__The problem__: Find the line with "after built-in help" in the entries below. Repeat it, every following line, and the line with "The second parameter", exactly and with nothing added.

------------

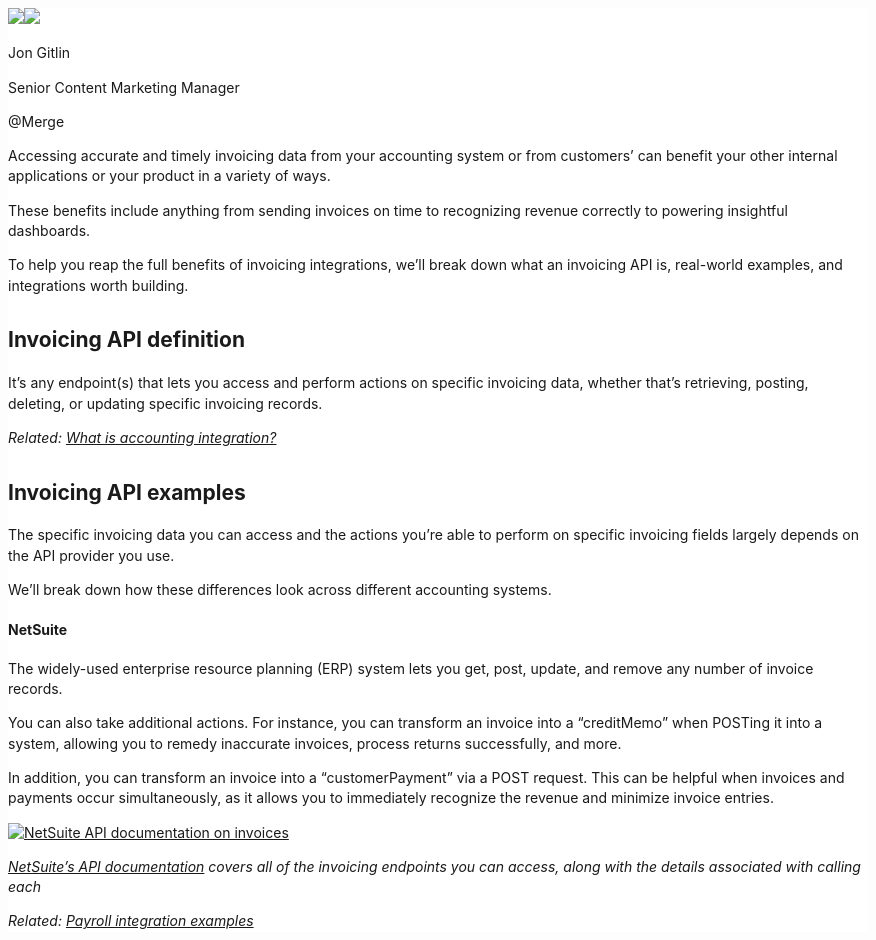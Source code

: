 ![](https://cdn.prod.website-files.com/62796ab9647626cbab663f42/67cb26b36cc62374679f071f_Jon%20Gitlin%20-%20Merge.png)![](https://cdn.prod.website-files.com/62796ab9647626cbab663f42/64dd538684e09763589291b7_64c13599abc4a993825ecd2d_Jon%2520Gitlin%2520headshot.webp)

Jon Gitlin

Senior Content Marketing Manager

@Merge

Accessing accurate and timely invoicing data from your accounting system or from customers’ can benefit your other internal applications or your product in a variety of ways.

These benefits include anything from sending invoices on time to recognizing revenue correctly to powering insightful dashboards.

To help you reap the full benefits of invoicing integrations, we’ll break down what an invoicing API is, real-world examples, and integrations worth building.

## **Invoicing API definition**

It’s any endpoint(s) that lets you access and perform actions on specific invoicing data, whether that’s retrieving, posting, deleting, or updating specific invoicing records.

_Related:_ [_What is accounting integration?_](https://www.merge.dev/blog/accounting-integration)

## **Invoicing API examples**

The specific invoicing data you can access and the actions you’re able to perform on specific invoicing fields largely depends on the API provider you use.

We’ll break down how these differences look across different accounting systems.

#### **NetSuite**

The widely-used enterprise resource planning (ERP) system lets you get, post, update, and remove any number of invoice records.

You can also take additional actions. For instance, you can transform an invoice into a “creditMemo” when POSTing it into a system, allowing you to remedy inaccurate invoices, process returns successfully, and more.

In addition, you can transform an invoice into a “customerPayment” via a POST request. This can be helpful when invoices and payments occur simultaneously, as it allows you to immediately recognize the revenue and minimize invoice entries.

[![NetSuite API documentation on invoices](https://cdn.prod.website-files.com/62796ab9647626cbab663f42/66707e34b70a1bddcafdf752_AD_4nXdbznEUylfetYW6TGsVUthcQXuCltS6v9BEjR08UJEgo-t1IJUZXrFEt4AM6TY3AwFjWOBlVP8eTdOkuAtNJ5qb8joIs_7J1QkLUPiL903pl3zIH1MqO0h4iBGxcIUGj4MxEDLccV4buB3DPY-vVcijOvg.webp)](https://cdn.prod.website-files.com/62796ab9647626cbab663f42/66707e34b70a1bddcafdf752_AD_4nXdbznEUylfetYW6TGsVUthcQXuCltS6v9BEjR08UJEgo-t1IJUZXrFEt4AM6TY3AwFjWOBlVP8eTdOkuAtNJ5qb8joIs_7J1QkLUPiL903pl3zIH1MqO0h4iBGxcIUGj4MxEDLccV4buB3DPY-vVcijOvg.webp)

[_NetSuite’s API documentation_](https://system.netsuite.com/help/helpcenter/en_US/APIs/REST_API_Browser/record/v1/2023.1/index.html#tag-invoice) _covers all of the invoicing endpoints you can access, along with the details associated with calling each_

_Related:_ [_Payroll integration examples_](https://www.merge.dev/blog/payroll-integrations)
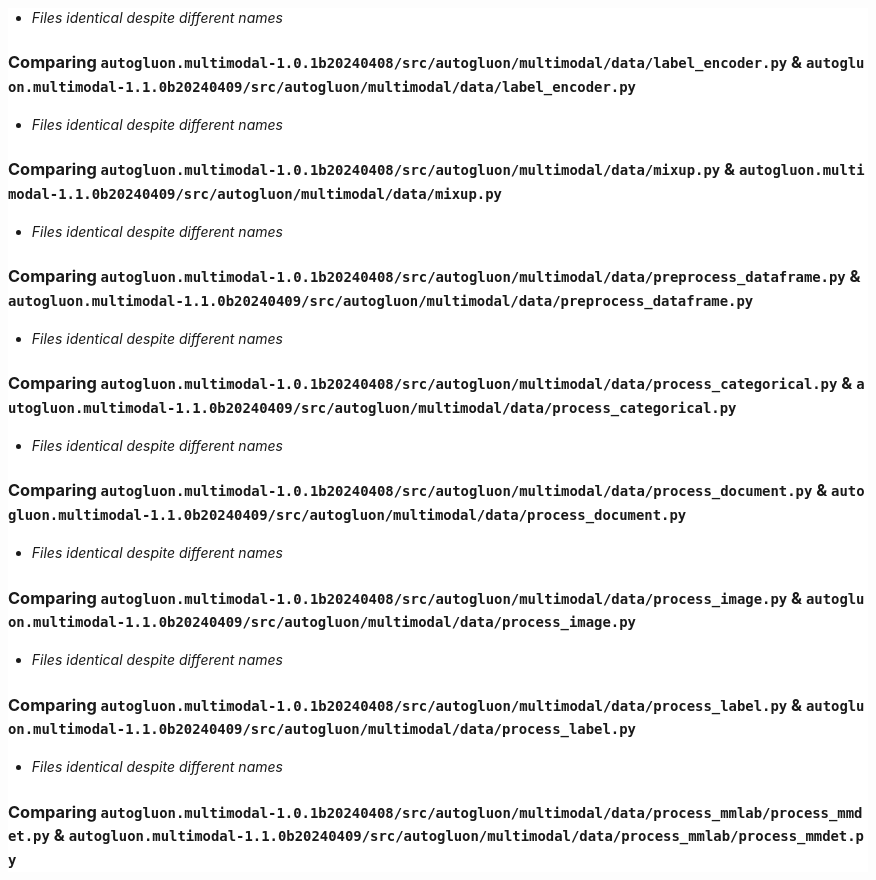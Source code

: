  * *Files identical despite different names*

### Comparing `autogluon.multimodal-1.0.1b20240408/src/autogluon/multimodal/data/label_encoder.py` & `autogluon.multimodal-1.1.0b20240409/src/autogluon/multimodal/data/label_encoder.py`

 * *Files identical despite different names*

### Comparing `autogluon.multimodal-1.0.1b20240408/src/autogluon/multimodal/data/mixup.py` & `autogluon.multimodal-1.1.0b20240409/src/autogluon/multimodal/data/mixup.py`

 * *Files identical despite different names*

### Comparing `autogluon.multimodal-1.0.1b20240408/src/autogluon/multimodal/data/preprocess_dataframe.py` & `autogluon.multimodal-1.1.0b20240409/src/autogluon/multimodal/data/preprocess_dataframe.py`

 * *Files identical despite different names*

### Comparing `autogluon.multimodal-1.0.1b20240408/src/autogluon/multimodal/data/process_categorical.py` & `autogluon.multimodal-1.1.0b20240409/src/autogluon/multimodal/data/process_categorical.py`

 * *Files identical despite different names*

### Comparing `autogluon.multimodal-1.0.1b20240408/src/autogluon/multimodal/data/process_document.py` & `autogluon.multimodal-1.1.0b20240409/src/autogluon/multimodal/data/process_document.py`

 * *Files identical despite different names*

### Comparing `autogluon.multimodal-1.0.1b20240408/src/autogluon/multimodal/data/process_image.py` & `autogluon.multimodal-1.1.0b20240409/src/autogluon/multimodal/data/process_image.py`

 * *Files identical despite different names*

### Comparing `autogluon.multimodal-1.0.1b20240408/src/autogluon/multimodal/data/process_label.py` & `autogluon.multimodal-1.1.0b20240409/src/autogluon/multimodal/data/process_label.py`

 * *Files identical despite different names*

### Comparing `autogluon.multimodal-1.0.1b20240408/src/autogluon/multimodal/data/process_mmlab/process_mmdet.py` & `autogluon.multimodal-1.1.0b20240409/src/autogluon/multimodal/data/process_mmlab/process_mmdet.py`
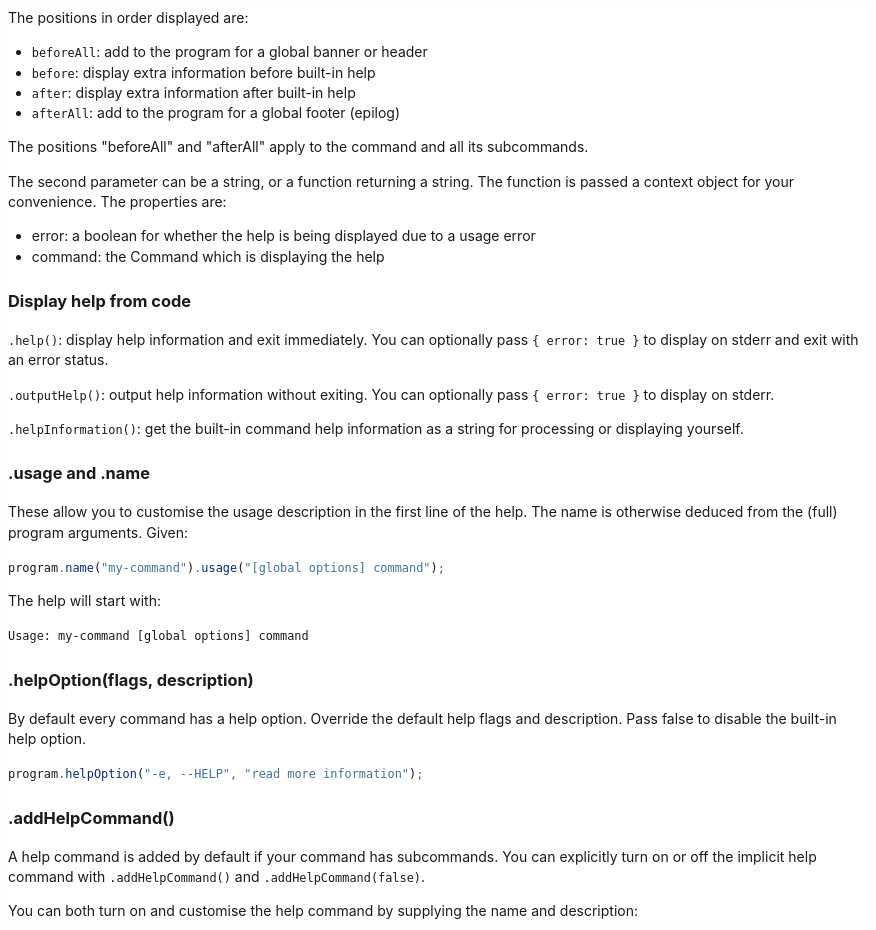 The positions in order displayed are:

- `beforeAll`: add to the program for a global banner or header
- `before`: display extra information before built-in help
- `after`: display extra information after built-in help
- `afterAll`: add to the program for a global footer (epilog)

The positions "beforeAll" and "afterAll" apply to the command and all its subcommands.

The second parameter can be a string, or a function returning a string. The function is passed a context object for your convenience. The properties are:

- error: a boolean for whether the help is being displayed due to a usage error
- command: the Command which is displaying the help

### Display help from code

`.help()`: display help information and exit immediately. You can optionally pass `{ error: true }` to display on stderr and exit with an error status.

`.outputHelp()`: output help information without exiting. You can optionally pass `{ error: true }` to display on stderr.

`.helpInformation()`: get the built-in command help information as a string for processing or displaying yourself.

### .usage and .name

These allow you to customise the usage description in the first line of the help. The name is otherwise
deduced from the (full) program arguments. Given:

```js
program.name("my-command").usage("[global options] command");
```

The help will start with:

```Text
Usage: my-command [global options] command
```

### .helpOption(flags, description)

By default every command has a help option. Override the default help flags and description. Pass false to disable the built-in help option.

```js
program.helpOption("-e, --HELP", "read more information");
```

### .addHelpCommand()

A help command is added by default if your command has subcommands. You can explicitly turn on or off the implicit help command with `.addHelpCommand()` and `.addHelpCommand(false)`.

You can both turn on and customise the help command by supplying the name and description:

------------

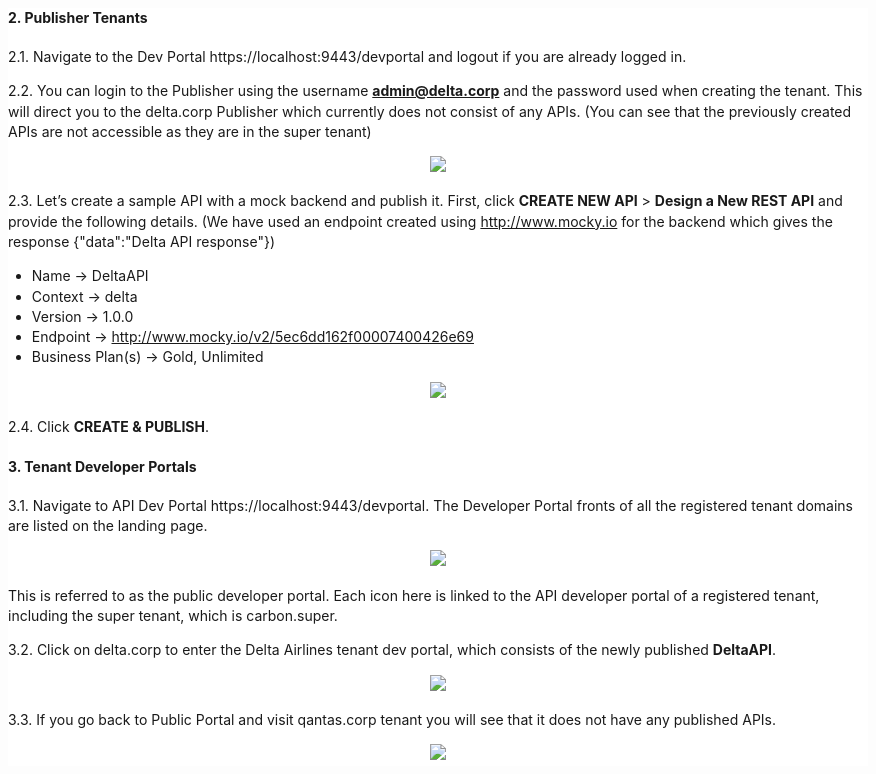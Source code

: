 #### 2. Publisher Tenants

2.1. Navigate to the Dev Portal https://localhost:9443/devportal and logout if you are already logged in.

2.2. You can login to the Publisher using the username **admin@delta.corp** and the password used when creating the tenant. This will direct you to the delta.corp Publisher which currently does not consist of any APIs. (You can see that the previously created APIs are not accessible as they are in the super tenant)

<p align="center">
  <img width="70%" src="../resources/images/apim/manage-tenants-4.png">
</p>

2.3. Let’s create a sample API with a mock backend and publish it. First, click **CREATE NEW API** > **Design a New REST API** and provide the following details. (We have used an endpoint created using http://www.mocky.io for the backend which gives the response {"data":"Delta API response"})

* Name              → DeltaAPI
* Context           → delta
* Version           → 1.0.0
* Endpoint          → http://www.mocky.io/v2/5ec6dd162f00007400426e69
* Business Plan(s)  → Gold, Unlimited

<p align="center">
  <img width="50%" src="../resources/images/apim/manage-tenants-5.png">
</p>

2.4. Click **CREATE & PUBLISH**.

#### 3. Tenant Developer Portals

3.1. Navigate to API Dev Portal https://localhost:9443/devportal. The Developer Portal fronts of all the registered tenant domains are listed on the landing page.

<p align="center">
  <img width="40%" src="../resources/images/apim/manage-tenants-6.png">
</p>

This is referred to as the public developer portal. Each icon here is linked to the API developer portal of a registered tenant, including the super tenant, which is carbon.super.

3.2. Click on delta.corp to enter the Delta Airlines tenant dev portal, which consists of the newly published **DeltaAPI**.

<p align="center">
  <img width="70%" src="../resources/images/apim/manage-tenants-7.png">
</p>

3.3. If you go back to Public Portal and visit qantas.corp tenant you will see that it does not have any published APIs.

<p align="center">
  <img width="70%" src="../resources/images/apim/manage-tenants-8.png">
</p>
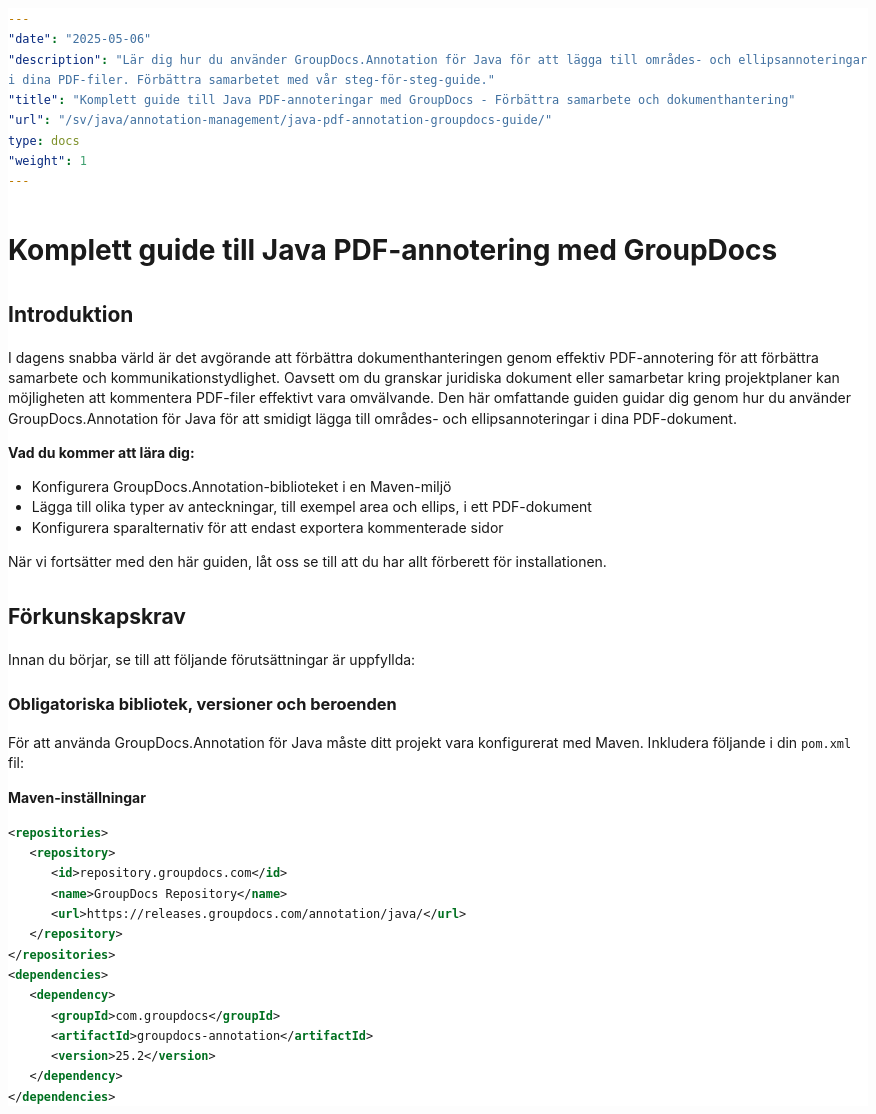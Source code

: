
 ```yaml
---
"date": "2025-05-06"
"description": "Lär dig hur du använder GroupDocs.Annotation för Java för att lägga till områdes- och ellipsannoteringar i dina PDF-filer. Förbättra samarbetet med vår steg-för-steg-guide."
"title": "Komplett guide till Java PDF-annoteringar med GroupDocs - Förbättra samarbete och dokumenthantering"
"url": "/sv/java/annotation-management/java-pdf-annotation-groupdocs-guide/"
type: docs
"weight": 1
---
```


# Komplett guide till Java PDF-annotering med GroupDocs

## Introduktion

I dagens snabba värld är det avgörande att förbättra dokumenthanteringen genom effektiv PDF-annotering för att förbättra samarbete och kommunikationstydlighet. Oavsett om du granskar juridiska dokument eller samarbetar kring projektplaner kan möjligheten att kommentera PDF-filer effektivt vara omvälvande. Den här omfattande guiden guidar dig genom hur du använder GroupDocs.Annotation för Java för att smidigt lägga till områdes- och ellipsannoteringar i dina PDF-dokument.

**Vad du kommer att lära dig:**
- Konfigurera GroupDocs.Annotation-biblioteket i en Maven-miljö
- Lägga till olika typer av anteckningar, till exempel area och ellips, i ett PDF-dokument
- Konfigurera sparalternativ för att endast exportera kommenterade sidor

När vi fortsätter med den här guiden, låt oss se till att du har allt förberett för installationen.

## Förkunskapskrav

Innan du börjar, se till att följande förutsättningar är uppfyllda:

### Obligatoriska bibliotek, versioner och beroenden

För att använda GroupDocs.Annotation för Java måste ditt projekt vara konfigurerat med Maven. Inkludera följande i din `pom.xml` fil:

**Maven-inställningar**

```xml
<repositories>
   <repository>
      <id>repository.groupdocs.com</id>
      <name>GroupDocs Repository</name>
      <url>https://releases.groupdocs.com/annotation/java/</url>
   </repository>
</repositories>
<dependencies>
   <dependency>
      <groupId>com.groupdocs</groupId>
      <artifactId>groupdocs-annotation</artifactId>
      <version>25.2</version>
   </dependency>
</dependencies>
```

------------

__Reply to the task__:
- `after`: display extra information after built-in help
- `afterAll`: add to the program for a global footer (epilog)

The positions "beforeAll" and "afterAll" apply to the command and all its subcommands.

The second parameter can be a string, or a function returning a string. The function is passed a context object for your convenience. The properties are:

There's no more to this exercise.